I think that is when it finally hit me. Yikes, I have been pretty much putting things out of my mind, but I guess that is no longer an option. I am trying very hard to just get through today, as it is my mom's suprise 80th birthday party.
It should be really nice. I rented a room at a really nice restaurant she likes and we are having about 40 family and friends there for a lunch/dinner. She didn't want a party, but I couldn't let a landmark birthday like this go by without recognition. She is a uterine cancer survivor and one of the strongest women I know. I am blessed to have her in my life. I feel a little scattered with this journal, but my thoughts are racing from one subject to the next...lol
So I work on Monday 12hrs, ugh, but it will keep my mind off things. Tues I have a meeting at work in the am for a couple hours and then....ugh, the bowel prep. I suppose it is good that I am the first case on Wed morning. Geeze, I have to be there at 5:45 sharp, so they can get me ready. They said they like to do the big cases first....I was like...oh great, Im a big case....lol. I am very confident in my surgeon, but just the whole thought of surgery kinda freaks me out. I have been in quite a bit of discomfort this past week as I can't take Advil anymore cuz of the surgery. That Tylenol **** does nothing for my pain. It woke me up at 530 this am, and I was thinking, oh come on, I can sleep today...what the hell, but after tossing and turning for a half hour, I just got up, and took the Tylenol and have been up ever since.
I have been having a lot of abdominal bloating over the last 6-8 weeks, but I didn't notice it so much as I wear scrubs at work and loose clothes after work. Well, yesterday I tried on an outfit for my moms party and I can't even button the pants. I had an instant feeling of dread. I thought, wow, I knew I was bloated, looking pretty pregnant, but as I always do, just put it to the back of my mind. Well, yesterday it came racing right back to the front. So I thought, well make the best of things and do what you do best.... SHOP....heheh, I went and bought a really pretty outfit for today and I am glad I did. I so want this day to go off without a hitch. It's all about her today, not me. I have told nobody in my family except my brother and husband that I am having surgery on Wed. I will discuss that with those who need to know on Monday. After mom has had her day.
So, I hope things go well today, I hope the bowel prep on Tues is tolerable and I pray my surgery has good results.

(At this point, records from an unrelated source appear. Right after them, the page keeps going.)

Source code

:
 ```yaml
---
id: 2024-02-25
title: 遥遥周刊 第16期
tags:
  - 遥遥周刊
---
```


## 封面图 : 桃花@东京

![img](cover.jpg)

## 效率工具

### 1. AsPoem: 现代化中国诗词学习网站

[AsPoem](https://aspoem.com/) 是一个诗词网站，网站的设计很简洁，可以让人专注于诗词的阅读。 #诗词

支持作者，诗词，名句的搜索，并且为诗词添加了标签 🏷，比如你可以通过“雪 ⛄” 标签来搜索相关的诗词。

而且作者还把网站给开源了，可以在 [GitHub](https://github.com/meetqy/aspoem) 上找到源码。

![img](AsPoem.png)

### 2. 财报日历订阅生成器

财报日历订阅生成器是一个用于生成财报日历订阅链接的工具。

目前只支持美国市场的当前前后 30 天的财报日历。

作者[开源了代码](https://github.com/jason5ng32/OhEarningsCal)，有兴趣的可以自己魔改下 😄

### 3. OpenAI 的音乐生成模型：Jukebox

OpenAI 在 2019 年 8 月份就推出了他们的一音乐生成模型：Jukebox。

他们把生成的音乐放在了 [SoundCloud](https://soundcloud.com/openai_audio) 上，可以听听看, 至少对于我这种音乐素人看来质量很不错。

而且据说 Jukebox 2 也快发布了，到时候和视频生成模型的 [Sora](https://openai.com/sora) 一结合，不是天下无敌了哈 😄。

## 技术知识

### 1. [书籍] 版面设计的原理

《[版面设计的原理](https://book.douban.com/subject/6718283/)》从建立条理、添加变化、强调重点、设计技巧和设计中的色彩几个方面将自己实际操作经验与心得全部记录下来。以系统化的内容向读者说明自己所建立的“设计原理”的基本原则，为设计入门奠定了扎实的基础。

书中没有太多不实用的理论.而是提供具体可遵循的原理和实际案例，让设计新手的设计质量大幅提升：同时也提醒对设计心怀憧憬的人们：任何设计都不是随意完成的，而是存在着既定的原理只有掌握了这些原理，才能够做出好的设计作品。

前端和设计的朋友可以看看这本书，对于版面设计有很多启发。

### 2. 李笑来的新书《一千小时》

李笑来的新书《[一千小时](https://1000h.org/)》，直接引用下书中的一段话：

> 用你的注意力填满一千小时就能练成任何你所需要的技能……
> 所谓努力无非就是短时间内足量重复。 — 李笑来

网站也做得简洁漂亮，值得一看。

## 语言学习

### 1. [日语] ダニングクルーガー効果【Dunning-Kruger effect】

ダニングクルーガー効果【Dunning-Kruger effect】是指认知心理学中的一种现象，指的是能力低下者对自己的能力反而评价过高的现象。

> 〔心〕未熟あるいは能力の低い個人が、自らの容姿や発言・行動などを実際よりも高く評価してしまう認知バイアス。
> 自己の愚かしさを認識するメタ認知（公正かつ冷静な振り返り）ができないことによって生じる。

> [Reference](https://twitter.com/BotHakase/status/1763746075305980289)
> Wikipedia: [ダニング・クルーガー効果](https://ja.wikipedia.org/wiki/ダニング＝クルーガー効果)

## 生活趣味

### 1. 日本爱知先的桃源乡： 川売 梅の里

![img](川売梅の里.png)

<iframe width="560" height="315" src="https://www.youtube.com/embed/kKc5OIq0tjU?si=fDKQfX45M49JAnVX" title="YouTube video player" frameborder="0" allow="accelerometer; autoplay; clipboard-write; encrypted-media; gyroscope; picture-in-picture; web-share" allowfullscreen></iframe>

I am nervous because of my last ultrasound in Aug. I have never been able to watch them before, but I did watch this one. I saw all the "stuff" going on in there and it made me kinda stressed. I got reports from my gyn/onc in order to do my sick leave and short term disability and didn't really like what I read. I guess, time will tell and I guess it is out of my hands and I just have to trust that everything happens for a reason.
I am so scattered right now....man, I gotta get a grip and get moving. I try to remember that God doesn't give us anything He feels we can't handle. He must think I am very strong.....lol. I guess it is onward and upward for now.